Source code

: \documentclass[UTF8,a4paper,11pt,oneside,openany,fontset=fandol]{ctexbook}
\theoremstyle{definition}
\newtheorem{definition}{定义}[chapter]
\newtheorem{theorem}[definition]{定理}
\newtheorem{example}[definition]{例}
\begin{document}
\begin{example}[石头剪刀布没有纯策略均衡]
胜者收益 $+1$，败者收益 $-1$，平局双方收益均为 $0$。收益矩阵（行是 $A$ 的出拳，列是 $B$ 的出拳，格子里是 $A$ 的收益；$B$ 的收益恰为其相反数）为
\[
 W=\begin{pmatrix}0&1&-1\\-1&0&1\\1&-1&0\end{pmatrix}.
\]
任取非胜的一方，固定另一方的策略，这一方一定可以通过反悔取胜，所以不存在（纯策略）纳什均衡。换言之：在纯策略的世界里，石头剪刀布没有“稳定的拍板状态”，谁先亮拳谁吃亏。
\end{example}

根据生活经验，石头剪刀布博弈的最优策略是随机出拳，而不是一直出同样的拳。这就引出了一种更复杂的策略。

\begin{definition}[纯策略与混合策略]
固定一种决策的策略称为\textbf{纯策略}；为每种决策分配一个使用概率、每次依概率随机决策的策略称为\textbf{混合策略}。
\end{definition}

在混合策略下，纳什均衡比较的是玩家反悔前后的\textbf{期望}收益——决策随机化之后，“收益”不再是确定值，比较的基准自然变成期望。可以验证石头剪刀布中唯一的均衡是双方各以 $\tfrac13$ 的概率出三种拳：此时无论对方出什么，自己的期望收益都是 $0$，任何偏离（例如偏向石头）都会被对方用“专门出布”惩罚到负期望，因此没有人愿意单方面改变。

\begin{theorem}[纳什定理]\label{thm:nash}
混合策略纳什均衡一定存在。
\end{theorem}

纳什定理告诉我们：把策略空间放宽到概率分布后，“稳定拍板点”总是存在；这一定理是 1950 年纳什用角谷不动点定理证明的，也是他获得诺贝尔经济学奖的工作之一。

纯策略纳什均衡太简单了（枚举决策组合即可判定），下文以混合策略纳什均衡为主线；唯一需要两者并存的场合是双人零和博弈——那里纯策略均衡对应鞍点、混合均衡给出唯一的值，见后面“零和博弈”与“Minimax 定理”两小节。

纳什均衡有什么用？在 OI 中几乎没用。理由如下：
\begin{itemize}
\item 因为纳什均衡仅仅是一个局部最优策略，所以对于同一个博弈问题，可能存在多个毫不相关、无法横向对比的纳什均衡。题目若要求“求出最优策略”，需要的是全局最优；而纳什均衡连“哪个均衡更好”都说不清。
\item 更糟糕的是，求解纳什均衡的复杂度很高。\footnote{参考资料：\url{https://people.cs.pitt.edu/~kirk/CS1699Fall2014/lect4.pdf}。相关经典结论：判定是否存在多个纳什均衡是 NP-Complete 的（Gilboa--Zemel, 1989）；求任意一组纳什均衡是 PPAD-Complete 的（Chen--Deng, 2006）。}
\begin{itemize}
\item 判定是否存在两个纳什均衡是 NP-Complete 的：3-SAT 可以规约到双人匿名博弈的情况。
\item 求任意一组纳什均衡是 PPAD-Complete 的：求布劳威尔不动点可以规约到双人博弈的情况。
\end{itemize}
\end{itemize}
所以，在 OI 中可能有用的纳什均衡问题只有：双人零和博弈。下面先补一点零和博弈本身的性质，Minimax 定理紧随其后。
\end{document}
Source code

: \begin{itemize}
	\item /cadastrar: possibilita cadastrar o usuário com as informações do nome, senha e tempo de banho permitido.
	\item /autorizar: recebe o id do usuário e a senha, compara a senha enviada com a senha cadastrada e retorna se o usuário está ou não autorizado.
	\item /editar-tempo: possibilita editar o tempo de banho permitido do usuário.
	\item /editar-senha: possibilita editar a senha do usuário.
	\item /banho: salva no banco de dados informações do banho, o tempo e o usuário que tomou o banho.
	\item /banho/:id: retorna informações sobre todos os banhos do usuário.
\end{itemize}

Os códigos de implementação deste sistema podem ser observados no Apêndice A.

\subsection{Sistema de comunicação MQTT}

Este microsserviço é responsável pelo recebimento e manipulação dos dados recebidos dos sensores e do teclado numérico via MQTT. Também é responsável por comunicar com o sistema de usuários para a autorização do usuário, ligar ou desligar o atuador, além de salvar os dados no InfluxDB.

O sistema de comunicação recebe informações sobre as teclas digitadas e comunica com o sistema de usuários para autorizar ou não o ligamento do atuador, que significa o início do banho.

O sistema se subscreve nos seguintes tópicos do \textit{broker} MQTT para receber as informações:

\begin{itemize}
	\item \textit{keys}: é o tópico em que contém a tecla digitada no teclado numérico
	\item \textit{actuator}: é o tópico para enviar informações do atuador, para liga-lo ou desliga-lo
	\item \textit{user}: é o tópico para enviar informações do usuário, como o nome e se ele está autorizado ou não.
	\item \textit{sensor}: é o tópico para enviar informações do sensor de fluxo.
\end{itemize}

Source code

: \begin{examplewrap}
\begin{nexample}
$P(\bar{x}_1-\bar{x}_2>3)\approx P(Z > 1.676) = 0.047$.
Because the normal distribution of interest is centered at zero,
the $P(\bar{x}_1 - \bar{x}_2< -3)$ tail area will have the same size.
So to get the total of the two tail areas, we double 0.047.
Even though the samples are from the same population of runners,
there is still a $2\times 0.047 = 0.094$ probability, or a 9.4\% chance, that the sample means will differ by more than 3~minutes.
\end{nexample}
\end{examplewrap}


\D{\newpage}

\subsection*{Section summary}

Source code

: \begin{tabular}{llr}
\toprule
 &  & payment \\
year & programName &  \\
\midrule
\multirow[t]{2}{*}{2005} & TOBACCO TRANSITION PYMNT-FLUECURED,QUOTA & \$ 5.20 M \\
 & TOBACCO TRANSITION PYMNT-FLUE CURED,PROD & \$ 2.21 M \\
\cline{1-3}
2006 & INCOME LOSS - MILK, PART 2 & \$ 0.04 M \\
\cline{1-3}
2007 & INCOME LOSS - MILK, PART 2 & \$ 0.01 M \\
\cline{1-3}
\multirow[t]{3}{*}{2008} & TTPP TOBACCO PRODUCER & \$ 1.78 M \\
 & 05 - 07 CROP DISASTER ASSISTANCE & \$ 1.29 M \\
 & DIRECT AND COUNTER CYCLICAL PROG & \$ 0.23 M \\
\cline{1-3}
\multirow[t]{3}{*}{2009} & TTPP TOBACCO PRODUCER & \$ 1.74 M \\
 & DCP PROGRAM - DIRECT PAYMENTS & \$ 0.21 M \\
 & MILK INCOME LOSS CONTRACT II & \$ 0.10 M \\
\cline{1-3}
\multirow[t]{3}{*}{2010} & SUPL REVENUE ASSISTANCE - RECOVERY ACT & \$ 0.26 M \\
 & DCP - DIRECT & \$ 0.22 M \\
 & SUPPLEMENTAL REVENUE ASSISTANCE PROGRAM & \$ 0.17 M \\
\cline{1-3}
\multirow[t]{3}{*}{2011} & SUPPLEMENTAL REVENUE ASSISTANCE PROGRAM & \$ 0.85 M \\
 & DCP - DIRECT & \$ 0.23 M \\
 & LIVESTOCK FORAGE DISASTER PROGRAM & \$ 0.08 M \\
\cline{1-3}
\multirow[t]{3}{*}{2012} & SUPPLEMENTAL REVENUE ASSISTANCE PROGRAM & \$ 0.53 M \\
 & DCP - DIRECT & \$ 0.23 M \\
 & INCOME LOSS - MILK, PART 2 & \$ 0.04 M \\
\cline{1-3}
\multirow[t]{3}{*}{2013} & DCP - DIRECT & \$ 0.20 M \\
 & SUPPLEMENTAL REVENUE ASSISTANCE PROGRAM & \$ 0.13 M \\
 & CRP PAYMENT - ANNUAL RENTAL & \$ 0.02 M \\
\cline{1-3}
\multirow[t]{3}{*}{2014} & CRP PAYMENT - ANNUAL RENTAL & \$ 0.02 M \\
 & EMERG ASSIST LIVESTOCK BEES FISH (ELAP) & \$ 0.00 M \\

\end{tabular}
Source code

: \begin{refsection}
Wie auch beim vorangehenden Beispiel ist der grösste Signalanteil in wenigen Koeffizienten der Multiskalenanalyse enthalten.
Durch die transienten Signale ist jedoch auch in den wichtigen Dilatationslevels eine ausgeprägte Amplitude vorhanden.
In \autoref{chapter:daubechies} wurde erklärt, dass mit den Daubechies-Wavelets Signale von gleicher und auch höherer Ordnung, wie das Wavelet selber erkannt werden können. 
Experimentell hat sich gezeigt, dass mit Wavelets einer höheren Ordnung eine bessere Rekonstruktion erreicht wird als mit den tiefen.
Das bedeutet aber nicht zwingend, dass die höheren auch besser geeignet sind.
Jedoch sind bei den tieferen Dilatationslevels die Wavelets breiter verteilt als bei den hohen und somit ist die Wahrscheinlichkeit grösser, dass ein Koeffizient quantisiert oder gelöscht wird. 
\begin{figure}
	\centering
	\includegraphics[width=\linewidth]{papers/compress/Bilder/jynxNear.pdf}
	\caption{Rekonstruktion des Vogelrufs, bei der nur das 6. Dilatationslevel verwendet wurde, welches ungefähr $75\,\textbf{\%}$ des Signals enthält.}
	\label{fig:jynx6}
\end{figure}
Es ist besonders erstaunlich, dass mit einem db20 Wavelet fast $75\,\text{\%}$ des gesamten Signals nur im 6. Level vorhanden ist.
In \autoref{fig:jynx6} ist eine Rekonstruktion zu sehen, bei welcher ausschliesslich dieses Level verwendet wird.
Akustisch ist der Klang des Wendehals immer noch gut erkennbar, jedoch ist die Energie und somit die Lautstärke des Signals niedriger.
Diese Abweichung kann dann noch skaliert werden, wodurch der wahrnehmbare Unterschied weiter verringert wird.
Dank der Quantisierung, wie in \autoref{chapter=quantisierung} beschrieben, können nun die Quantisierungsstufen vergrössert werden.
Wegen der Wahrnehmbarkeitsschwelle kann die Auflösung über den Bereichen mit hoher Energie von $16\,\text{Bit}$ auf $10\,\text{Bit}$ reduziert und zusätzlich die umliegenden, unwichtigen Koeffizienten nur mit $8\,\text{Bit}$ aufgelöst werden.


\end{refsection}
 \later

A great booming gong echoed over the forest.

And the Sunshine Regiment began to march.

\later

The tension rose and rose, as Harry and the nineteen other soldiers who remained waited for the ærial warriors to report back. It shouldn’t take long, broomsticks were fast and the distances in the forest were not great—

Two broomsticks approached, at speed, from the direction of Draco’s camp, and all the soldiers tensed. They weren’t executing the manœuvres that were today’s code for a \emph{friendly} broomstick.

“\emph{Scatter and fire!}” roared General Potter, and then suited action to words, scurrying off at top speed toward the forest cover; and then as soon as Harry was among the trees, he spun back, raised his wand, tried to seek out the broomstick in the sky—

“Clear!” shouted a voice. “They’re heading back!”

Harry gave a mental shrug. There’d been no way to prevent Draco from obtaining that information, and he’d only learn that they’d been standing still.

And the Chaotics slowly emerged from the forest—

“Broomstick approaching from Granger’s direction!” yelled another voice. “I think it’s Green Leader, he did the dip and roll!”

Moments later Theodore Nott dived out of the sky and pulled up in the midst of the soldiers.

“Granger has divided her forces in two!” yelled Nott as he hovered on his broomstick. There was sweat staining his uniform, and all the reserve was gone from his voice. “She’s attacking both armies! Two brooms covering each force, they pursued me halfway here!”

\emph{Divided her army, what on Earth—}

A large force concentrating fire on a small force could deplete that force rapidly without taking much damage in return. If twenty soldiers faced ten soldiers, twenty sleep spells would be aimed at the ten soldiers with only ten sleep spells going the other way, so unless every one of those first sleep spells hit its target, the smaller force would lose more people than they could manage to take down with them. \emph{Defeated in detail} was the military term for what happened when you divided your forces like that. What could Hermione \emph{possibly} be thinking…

※

• WHAT YOU NEED TO DO
In the material above, transcribe exactly the lines beginning at the one with "Even though the" and ending at the one with "PRODUCER & \$ 1.78 M \\", both included.

• ANSWER FOR THE TASK
Even though the samples are from the same population of runners,
there is still a $2\times 0.047 = 0.094$ probability, or a 9.4\% chance, that the sample means will differ by more than 3~minutes.
\end{nexample}
\end{examplewrap}


\D{\newpage}

\subsection*{Section summary}

Source code

: \begin{tabular}{llr}
\toprule
 &  & payment \\
year & programName &  \\
\midrule
\multirow[t]{2}{*}{2005} & TOBACCO TRANSITION PYMNT-FLUECURED,QUOTA & \$ 5.20 M \\
 & TOBACCO TRANSITION PYMNT-FLUE CURED,PROD & \$ 2.21 M \\
\cline{1-3}
2006 & INCOME LOSS - MILK, PART 2 & \$ 0.04 M \\
\cline{1-3}
2007 & INCOME LOSS - MILK, PART 2 & \$ 0.01 M \\
\cline{1-3}
\multirow[t]{3}{*}{2008} & TTPP TOBACCO PRODUCER & \$ 1.78 M \\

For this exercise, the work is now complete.